Getting NPE on simple Regex Replacing (Scala on Spark)

I wrote a simple code to parse a large XML file ( extract lines, clean text, and remove any html tags from it) using Apache Spark.

I'm seeing a NullPointerException when calling .replaceAllIn on a string, which is non-null.

The funny thing is that I have no errors when I run the code locally, using input from disk, but I get a NullPointerException when I run the same code on AWS EMR, loading the input file from S3.

Here is the relevant code:

val HTML_TAGS_PATTERN = """<[^>]+>""".r

// other code here...

.textFile(pathToInputFile, numPartitions)
.filter { str => str.startsWith("  <row ") }
.map { str =>

  Locale.setDefault(new Locale("en", "US"))

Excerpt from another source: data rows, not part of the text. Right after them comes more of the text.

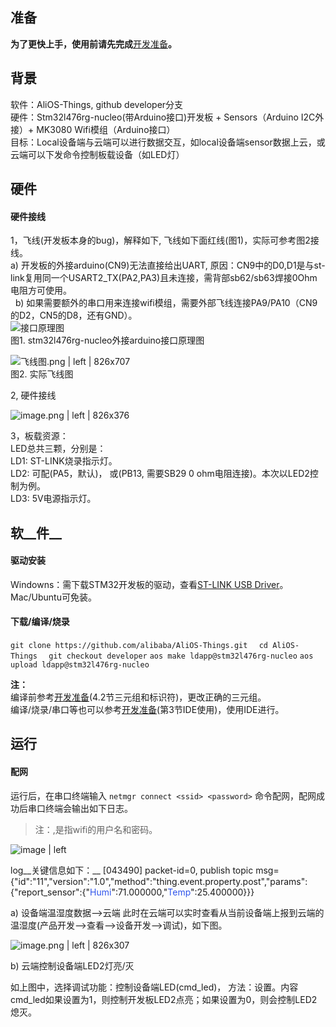 ## 准备
__为了更快上手，使用前请先完成__[开发准备](dev-prepare-guide.md)__。__ 

## __背景__
软件：AliOS-Things, github developer分支  
硬件：Stm32l476rg-nucleo(带Arduino接口)开发板 + Sensors（Arduino I2C外接）+ MK3080 Wifi模组（Arduino接口）  
目标：Local设备端与云端可以进行数据交互，如local设备端sensor数据上云，或云端可以下发命令控制板载设备（如LED灯）  

## __硬件__
#### 硬件接线  
1，飞线(开发板本身的bug)，解释如下, 飞线如下面红线(图1)，实际可参考图2接线。  
   a) 开发板的外接arduino(CN9)无法直接给出UART, 原因：CN9中的D0,D1是与st-link复用同一个USART2_TX(PA2,PA3)且未连接，需背部sb62/sb63焊接0Ohm电阻方可使用。  
   b) 如果需要额外的串口用来连接wifi模组，需要外部飞线连接PA9/PA10（CN9的D2，CN5的D8，还有GND）。   
![接口原理图](https://img.alicdn.com/tfs/TB1HCFkwDqWBKNjSZFxXXcpLpXa-1063-688.png)    
图1. stm32l476rg-nucleo外接arduino接口原理图   

![飞线图.png | left | 826x707](https://img.alicdn.com/tfs/TB1tjaEwmMmBKNjSZTEXXasKpXa-985-843.png)  
图2. 实际飞线图   


2, 硬件接线   

![image.png | left | 826x376](https://img.alicdn.com/tfs/TB1cpJlwA7mBKNjSZFyXXbydFXa-1357-617.png)  


3，板载资源：   
LED总共三颗，分别是：   
LD1: ST-LINK烧录指示灯。   
LD2: 可配(PA5，默认)， 或(PB13, 需要SB29 0 ohm电阻连接)。本次以LED2控制为例。   
LD3: 5V电源指示灯。   

## 软__件__  
#### 驱动安装   
Windowns：需下载STM32开发板的驱动，查看[ST-LINK USB Driver](http://www.st.com/en/development-tools/stsw-link009.html)。Mac/Ubuntu可免装。   

#### 下载/编译/烧录   

`git clone https://github.com/alibaba/AliOS-Things.git 
`
`cd AliOS-Things 
`
`git checkout developer`
`aos make ldapp@stm32l476rg-nucleo`
`aos upload ldapp@stm32l476rg-nucleo`

__注：__   
编译前参考[开发准备](dev-prepare-guide)(4.2节三元组和标识符)，更改正确的三元组。   
编译/烧录/串口等也可以参考[开发准备](dev-prepare-guide)(第3节IDE使用)，使用IDE进行。   
## 运行
#### 配网
运行后，在串口终端输入 `netmgr connect <ssid> <password>` 命令配网，配网成功后串口终端会输出如下日志。 
> 注：<ssid>,<password>是指wifi的用户名和密码。  



![image | left](https://img.alicdn.com/tfs/TB1JiAxXbPpK1RjSZFFXXa5PpXa-662-138.png)   


log__关键信息如下：__
[043490]<V> packet-id=0, publish topic msg={"id":"11","version":"1.0","method":"thing.event.property.post","params":{"report\_sensor":{"<span data-type="color" style="color:#2F54EB">Humi</span>":71.000000,"<span data-type="color" style="color:#2F54EB">Temp</span>":25.400000}}}

a) 设备端温湿度数据-->云端 
此时在云端可以实时查看从当前设备端上报到云端的温湿度(产品开发-->查看-->设备开发-->调试)，如下图。 


![image.png | left | 826x307](https://img.alicdn.com/tfs/TB1tYgxXhTpK1RjSZFKXXa2wXXa-1475-549.png)   



b) 云端控制设备端LED2灯亮/灭 

如上图中，选择调试功能：控制设备端LED(cmd\_led)， 方法：设置。内容cmd\_led如果设置为1，则控制开发板LED2点亮；如果设置为0，则会控制LED2熄灭。 

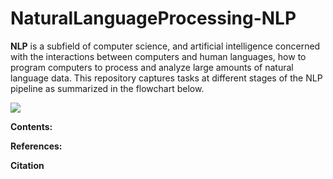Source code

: # NaturalLanguageProcessing-NLP

**NLP** is a subfield of computer science, and artificial intelligence concerned with the interactions between computers and human languages, how to program computers to process and analyze large amounts of natural language data. This repository captures tasks at different stages of the NLP pipeline as summarized in the flowchart below.


![](https://github.com/kevimwe/NaturalLanguageProcessing-NLP/blob/master/NLP_Pipeline.JPG)

**Contents:**

**References:**

**Citation**
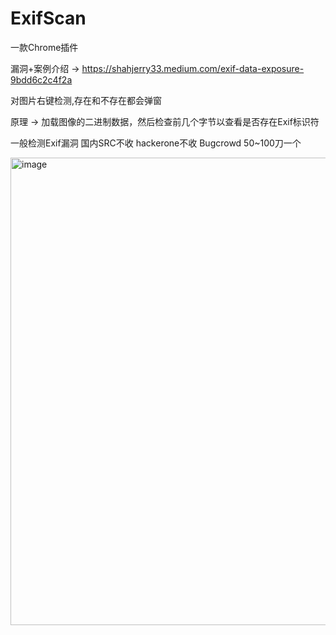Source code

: # ExifScan

一款Chrome插件

漏洞+案例介绍 -> https://shahjerry33.medium.com/exif-data-exposure-9bdd6c2c4f2a

对图片右键检测,存在和不存在都会弹窗

原理 -> 加载图像的二进制数据，然后检查前几个字节以查看是否存在Exif标识符

一般检测Exif漏洞 国内SRC不收 hackerone不收 Bugcrowd 50~100刀一个

<img width="748" alt="image" src="https://user-images.githubusercontent.com/103826350/227783613-8d8cc01b-f1d7-4216-9135-423def0d0866.png">
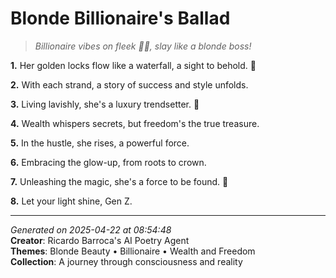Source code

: # Blonde Billionaire's Ballad

> *Billionaire vibes on fleek 💸💫, slay like a blonde boss!*

**1.** Her golden locks flow like a waterfall, a sight to behold. 🌟


**2.** With each strand, a story of success and style unfolds.


**3.** Living lavishly, she's a luxury trendsetter. 💎


**4.** Wealth whispers secrets, but freedom's the true treasure.


**5.** In the hustle, she rises, a powerful force.


**6.** Embracing the glow-up, from roots to crown.


**7.** Unleashing the magic, she's a force to be found. 🦋


**8.** Let your light shine, Gen Z.



---

*Generated on 2025-04-22 at 08:54:48*  
**Creator**: Ricardo Barroca's AI Poetry Agent  
**Themes**: Blonde Beauty • Billionaire • Wealth and Freedom  
**Collection**: A journey through consciousness and reality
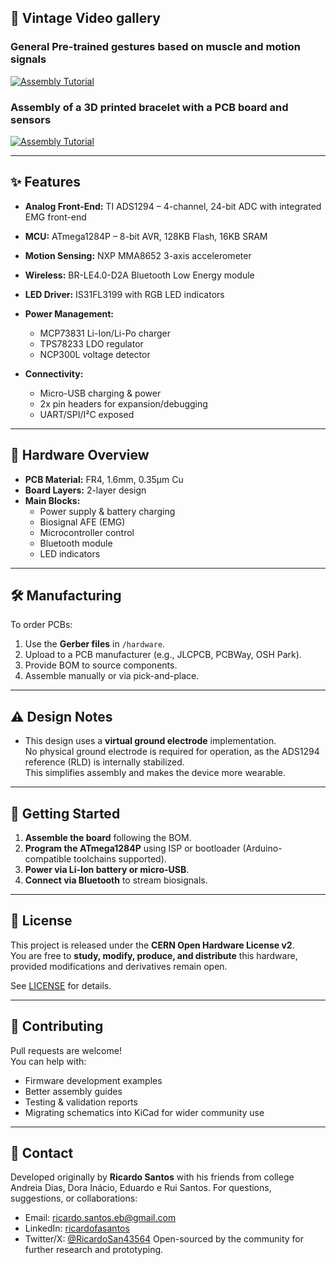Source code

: ## 🎥 Vintage Video gallery

### General Pre-trained gestures based on muscle and motion signals
[![Assembly Tutorial](https://img.youtube.com/vi/8NtrBwCGjhw/hqdefault.jpg)](https://www.youtube.com/watch?v=8NtrBwCGjhw)

### Assembly of a 3D printed bracelet with a PCB board and sensors
[![Assembly Tutorial](https://img.youtube.com/vi/L2T6ioK4wVY/hqdefault.jpg)](https://www.youtube.com/watch?v=L2T6ioK4wVY)

---

## ✨ Features

- **Analog Front-End:** TI ADS1294 – 4-channel, 24-bit ADC with integrated EMG front-end  
- **MCU:** ATmega1284P – 8-bit AVR, 128KB Flash, 16KB SRAM  
- **Motion Sensing:** NXP MMA8652 3-axis accelerometer  
- **Wireless:** BR-LE4.0-D2A Bluetooth Low Energy module  
- **LED Driver:** IS31FL3199 with RGB LED indicators  
- **Power Management:**
  - MCP73831 Li-Ion/Li-Po charger  
  - TPS78233 LDO regulator  
  - NCP300L voltage detector  

- **Connectivity:**
  - Micro-USB charging & power  
  - 2x pin headers for expansion/debugging  
  - UART/SPI/I²C exposed  

---

## 🔧 Hardware Overview

- **PCB Material:** FR4, 1.6mm, 0.35µm Cu  
- **Board Layers:** 2-layer design  
- **Main Blocks:**
  - Power supply & battery charging  
  - Biosignal AFE (EMG)  
  - Microcontroller control  
  - Bluetooth module  
  - LED indicators  

---

## 🛠️ Manufacturing

To order PCBs:

1. Use the **Gerber files** in `/hardware`.  
2. Upload to a PCB manufacturer (e.g., JLCPCB, PCBWay, OSH Park).  
3. Provide BOM to source components.  
4. Assemble manually or via pick-and-place.

---

## ⚠️ Design Notes

- This design uses a **virtual ground electrode** implementation.  
  No physical ground electrode is required for operation, as the ADS1294 reference (RLD) is internally stabilized.  
  This simplifies assembly and makes the device more wearable.  

---

## 🚀 Getting Started

1. **Assemble the board** following the BOM.  
2. **Program the ATmega1284P** using ISP or bootloader (Arduino-compatible toolchains supported).  
3. **Power via Li-Ion battery or micro-USB**.  
4. **Connect via Bluetooth** to stream biosignals.  

---

## 📜 License

This project is released under the **CERN Open Hardware License v2**.  
You are free to **study, modify, produce, and distribute** this hardware, provided modifications and derivatives remain open.  

See [LICENSE](LICENSE) for details.

---

## 🤝 Contributing

Pull requests are welcome!  
You can help with:
- Firmware development examples  
- Better assembly guides  
- Testing & validation reports  
- Migrating schematics into KiCad for wider community use  

---

## 📧 Contact

Developed originally by **Ricardo Santos** with his friends from college Andreia Dias, Dora Inácio, Eduardo e Rui Santos.
For questions, suggestions, or collaborations:  
- Email: ricardo.santos.eb@gmail.com 
- LinkedIn: [ricardofasantos](https://www.linkedin.com/in/ricardofasantos/)  
- Twitter/X: [@RicardoSan43564](https://twitter.com/RicardoSan43564)
Open-sourced by the community for further research and prototyping.  
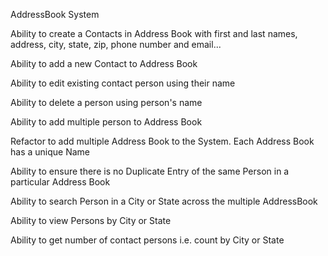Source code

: AddressBook System

Ability to create a Contacts in Address Book with first and last names, address, city, state, zip, phone number and email...

Ability to add a new Contact to Address Book

Ability to edit existing contact person using their name

Ability to delete a person using person's name

Ability to add multiple person to Address Book

Refactor to add multiple Address Book to the System. Each Address Book has a unique Name

Ability to ensure there is no Duplicate Entry of the same Person in a particular Address Book

Ability to search Person in a City or State across the multiple AddressBook

Ability to view Persons by City or State

Ability to get number of contact persons i.e. count by City or State
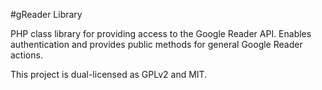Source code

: #gReader Library

PHP class library for providing access to the Google Reader API. Enables authentication and provides public methods for general Google Reader actions.

This project is dual-licensed as GPLv2 and MIT.

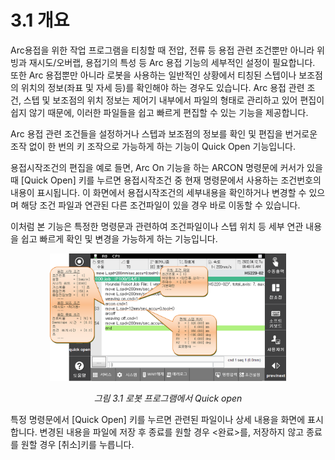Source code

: ﻿# 3.1 개요

Arc용접을 위한 작업 프로그램을 티칭할 때 전압, 전류 등 용접 관련 조건뿐만 아니라 위빙과 재시도/오버랩, 용접기의 특성 등 Arc 용접 기능의 세부적인 설정이 필요합니다. 또한 Arc 용접뿐만 아니라 로봇을 사용하는 일반적인 상황에서 티칭된 스텝이나 보조점의 위치의 정보(좌표 및 자세 등)를 확인해야 하는 경우도 있습니다. Arc 용접 관련 조건, 스텝 및 보조점의 위치 정보는 제어기 내부에서 파일의 형태로 관리하고 있어 편집이 쉽지 않기 때문에, 이러한 파일들을 쉽고 빠르게 편집할 수 있는 기능을 제공합니다.

Arc 용접 관련 조건들을 설정하거나 스텝과 보조점의 정보를 확인 및 편집을 번거로운 조작 없이 한 번의 키 조작으로 가능하게 하는 기능이 Quick Open 기능입니다.

용접시작조건의 편집을 예로 들면, Arc On 기능을 하는 ARCON 명령문에 커서가 있을 때 [Quick Open] 키를 누르면 용접시작조건 중 현재 명령문에서 사용하는 조건번호의 내용이 표시됩니다. 이 화면에서 용접시작조건의 세부내용을 확인하거나 변경할 수 있으며 해당 조건 파일과 연관된 다른 조건파일이 있을 경우 바로 이동할 수 있습니다.

이처럼 본 기능은 특정한 명령문과 관련하여 조건파일이나 스텝 위치 등 세부 연관 내용을 쉽고 빠르게 확인 및 변경을 가능하게 하는 기능입니다.

 
<p align="center">
 <img src="../.gitbook/assets/3_1.png" width="75%"></img>
 <em><p align="center">그림 3.1 로봇 프로그램에서 Quick open</p></em>
</p>

특정 명령문에서 [Quick Open] 키를 누르면 관련된 파일이나 상세 내용을 화면에 표시합니다. 변경된 내용을 파일에 저장 후 종료를 원할 경우 <완료>를, 저장하지 않고 종료를 원할 경우 [취소]키를 누릅니다.
 
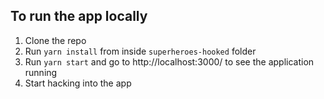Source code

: ## To run the app locally

1. Clone the repo
2. Run `yarn install` from inside `superheroes-hooked` folder
3. Run `yarn start` and go to http://localhost:3000/ to see the application running
4. Start hacking into the app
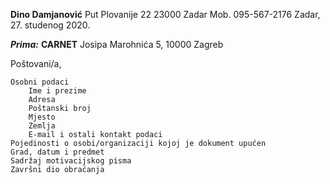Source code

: **Dino Damjanović**
Put Plovanije 22
23000 Zadar
Mob. 095-567-2176
Zadar, 27. studenog 2020.

***Prima:***
**CARNET**
Josipa Marohnića 5, 10000 Zagreb 

Poštovani/a,

    Osobni podaci
        Ime i prezime
        Adresa
        Poštanski broj
        Mjesto
        Zemlja
        E-mail i ostali kontakt podaci
    Pojedinosti o osobi/organizaciji kojoj je dokument upućen
    Grad, datum i predmet
    Sadržaj motivacijskog pisma
    Završni dio obraćanja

  val parts = str.split(""""""")

  var title: String = ""
  var body: String = ""

  // some code ommitted here

  title = StringEscapeUtils.unescapeXml(title).toLowerCase.trim
  body = StringEscapeUtils.unescapeXml(body).toLowerCase // decode xml entities

  println("before replacing, body is: "+body)

  body = HTML_TAGS_PATTERN.replaceAllIn(body, " ") // take out htmltags


Things I've tried:

  • printing the string just before calling replaceAllIn to make sure it's not null.

  • making sure the Locale is not null

  • printing out the exception message, and stacktrace: it just tells me that that line is where the NullPointerException occurs. Nothing more

Things that are different between my local setup and AWS EMR:

  • in my local setup, I load the input file from disk, on EMR I load it from s3.

  • in my local setup, I run Spark in standalone mode, on EMR it's run in cluster mode.

Everything else is the same on my machine and on AWS EMR: Scala version, Spark version, Java version, Cluster configs...

I have been trying to figure this out for some hours and I can't think of anything else to try.


I've moved the call to r() to within the map{} body, like this:

val HTML_TAGS_PATTERN = """<[^>]+>"""

// code ommited


   body = HTML_TAGS_PATTERN.r.replaceAllIn(body, " ")    


This also produces a NPE, wit the following stracktrace:

    at java.util.regex.Pattern.<init>(
    at java.util.regex.Pattern.compile(
    at scala.util.matching.Regex.<init>(Regex.scala:191)
    at scala.collection.immutable.StringLike$class.r(StringLike.scala:255)
    at scala.collection.immutable.StringOps.r(StringOps.scala:29)
    at scala.collection.immutable.StringLike$class.r(StringLike.scala:244)
    at scala.collection.immutable.StringOps.r(StringOps.scala:29)
    at ReadSOStanfordTokenize$$anonfun$2.apply(ReadSOStanfordTokenize.scala:102)
    at ReadSOStanfordTokenize$$anonfun$2.apply(ReadSOStanfordTokenize.scala:72)
    at org.apache.spark.sql.catalyst.expressions.GeneratedClass$GeneratedIterator.processNext(Unknown Source)
    at org.apache.spark.sql.execution.BufferedRowIterator.hasNext(
    at org.apache.spark.sql.execution.WholeStageCodegenExec$$anonfun$8$$anon$1.hasNext(WholeStageCodegenExec.scala:377)
    at org.apache.spark.sql.execution.datasources.FileFormatWriter$SingleDirectoryWriteTask.execute(FileFormatWriter.scala:243)
    at org.apache.spark.sql.execution.datasources.FileFormatWriter$$anonfun$org$apache$spark$sql$execution$datasources$FileFormatWriter$$executeTask$3.apply(FileFormatWriter.scala:190)
    at org.apache.spark.sql.execution.datasources.FileFormatWriter$$anonfun$org$apache$spar


  • I think you should try putting the regex inline like bellow.

    This is a bit of a lame solution, you should be able to define a constant, maybe put it in a global object or something. Im not sure where you are defining it that would be a problem. But remember spark serialises the code and runs it on distributed workers, so something could be going wrong with that. { _ =>
       body = """<[^>]+>""".r.replaceAllIn(body, " ")    

    I get a very similar error when I run .r on a null String.

    val x: String = null 

    That error has slightly different line numbers, I think because of the scala version. Im on 2.12.2.